US confirms military hackers have conducted cyber operations in support of Ukraine

(Photo Provided/CNN)

(CNN) — Cyber Command, the US military’s hacking unit, has conducted offensive cyber operations in support of Ukraine as it defends itself against Russia’s invasion, the head of the command has confirmed.

The disclosure underscores how important projecting power in cyberspace — in support of Ukraine’s defenses and to potentially deter Russia from conducting cyberattacks against US infrastructure — has been to the Biden administration as it continues to avoid directly engaging Russia in a shooting war.

“We’ve conducted a series of operations across the full spectrum; offensive, defensive, [and] information operations,” General Paul Nakasone said in an interview with Sky News. A spokesperson for the command did not dispute the accuracy of the article but declined to elaborate on what the command’s operations in Ukraine have entailed.

It’s a rare public acknowledgment from US military officials of hacking operations that are often shrouded in mystery.

Nakasone’s comments, and the White House’s response to them, suggest that cyberspace is a domain in which the Biden administration feels comfortable countering Russia without fear of escalation. President Joe Biden has pledged not to engage directly with Russia militarily during the Ukraine war so long as the US and its allies aren’t attacked.

“We don’t see it as such,” White House press secretary Karine Jean-Pierre said Wednesday when asked at a news conference whether Cyber Command’s actions contradicted Biden’s pledge.

Officials from Biden on down have for months warned about the threat of retaliatory Russian cyberattacks against US infrastructure after the US and its allies imposed sweeping sanctions on the Kremlin over its war in Ukraine.

While analysts have proffered a range of theories, including improvements in US defenses, for why such a hack hasn’t apparently happened yet, US officials tell CNN that Russian fear of escalation in cyberspace could be one factor.

For one, Moscow may not want to risk retaliatory US cyberattacks that could hinder Russian military operations, a senior US defense intelligence official told CNN.

The Russians have already had enough problems in Ukraine executing military operations, “I think that adding any kind of potential for US cyber into that mix … [is] probably factoring into their decision calculus,” said the official, who spoke on the condition of anonymity to speak candidly about a sensitive national security issue.

The paucity of Russian hacking on US targets may reflect the “fear of escalation and what the US response might be, particularly if the US response affects Russian combat power in some form or fashion,” the official added.

The statements, from an interview with a senior official tasked with keeping a close eye on Russian cyber activity, offer a window into US thinking on Russian hacking at a critical time in the war — as the Kremlin targets eastern Ukraine after failing to take Kyiv.

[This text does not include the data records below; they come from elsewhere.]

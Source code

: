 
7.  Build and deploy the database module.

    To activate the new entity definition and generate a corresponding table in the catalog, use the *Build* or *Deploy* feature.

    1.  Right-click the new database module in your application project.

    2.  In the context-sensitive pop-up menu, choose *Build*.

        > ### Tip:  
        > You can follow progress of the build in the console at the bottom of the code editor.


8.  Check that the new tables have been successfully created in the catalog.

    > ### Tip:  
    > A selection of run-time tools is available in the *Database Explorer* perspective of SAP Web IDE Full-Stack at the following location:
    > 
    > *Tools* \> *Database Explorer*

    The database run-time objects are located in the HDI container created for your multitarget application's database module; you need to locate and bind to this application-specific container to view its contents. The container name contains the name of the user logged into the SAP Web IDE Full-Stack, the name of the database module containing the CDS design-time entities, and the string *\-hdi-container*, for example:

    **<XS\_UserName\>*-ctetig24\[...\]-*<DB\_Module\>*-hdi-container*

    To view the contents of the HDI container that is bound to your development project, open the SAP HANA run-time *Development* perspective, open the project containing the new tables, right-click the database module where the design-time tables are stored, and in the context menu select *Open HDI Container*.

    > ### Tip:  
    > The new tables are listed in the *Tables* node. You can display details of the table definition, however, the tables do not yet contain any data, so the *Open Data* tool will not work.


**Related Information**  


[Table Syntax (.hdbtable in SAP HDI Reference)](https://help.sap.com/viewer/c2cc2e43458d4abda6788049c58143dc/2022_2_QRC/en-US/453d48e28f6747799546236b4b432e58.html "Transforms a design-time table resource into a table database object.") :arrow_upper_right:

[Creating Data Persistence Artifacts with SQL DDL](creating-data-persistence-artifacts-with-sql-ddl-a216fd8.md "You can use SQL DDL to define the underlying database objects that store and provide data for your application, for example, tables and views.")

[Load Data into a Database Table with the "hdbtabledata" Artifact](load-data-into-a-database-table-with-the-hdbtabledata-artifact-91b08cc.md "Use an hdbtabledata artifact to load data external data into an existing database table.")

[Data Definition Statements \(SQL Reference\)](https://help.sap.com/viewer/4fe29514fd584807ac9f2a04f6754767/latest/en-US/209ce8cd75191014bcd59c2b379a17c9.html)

The official’s analysis also reflects the uncertainty and ambiguity of big-power competition in cyberspace, where governments try to keep each other guessing on their hacking capabilities and willingness to use them.

“For Russia, understanding the full scope of US cyber combat power is a gap for them which leaves them unsure about opening this front, at least at this time,” the senior US official said. “Cyber warfare is a new domain … It hasn’t been around long enough for any one nation-state to dominate it.”

‘Attribution in peacetime is tricky enough’

Analysts say Cyber Command has matured considerably since its inception more than a decade ago and has increasingly become a tool of US power projection. The command sent personnel to Ukraine in December, in anticipation of the Russian invasion, to help Kyiv bolster its cyber defenses and to gather information about potential Russian hacking threats, officials have said.

There are a range of activities, including low-level intrusions into computer networks, that may qualify as “offensive” cyber operations but which the Russians may not necessarily interpret as escalatory, according to Bobby Chesney, an associate dean at the University of Texas School of Law who focuses on cyber and national security law.

Some of the command’s previous hacking operations have included knocking a Russian troll farm offline during 2018 US midterm elections, according to a Washington Post report, and targeting ransomware operatives who threaten US organizations.

While big hacks of US organizations related to the Ukraine war have been in short supply, a plethora of attempted cyberattacks have been reported in Ukraine and Russia as digital vigilantes take sides in the war. The websites of Russian government ministries and media mouthpieces have been knocked offline or altered to broadcast anti-war slogans.

The senior US defense intelligence official expressed concern that the Russian government may mistakenly assess that that type of hacking is coming from the US government.

“Attribution in peacetime is tricky enough … I would say there’s a real danger of unintentionally attributing something to the United States that the United States or its allies simply did not do,” the official said.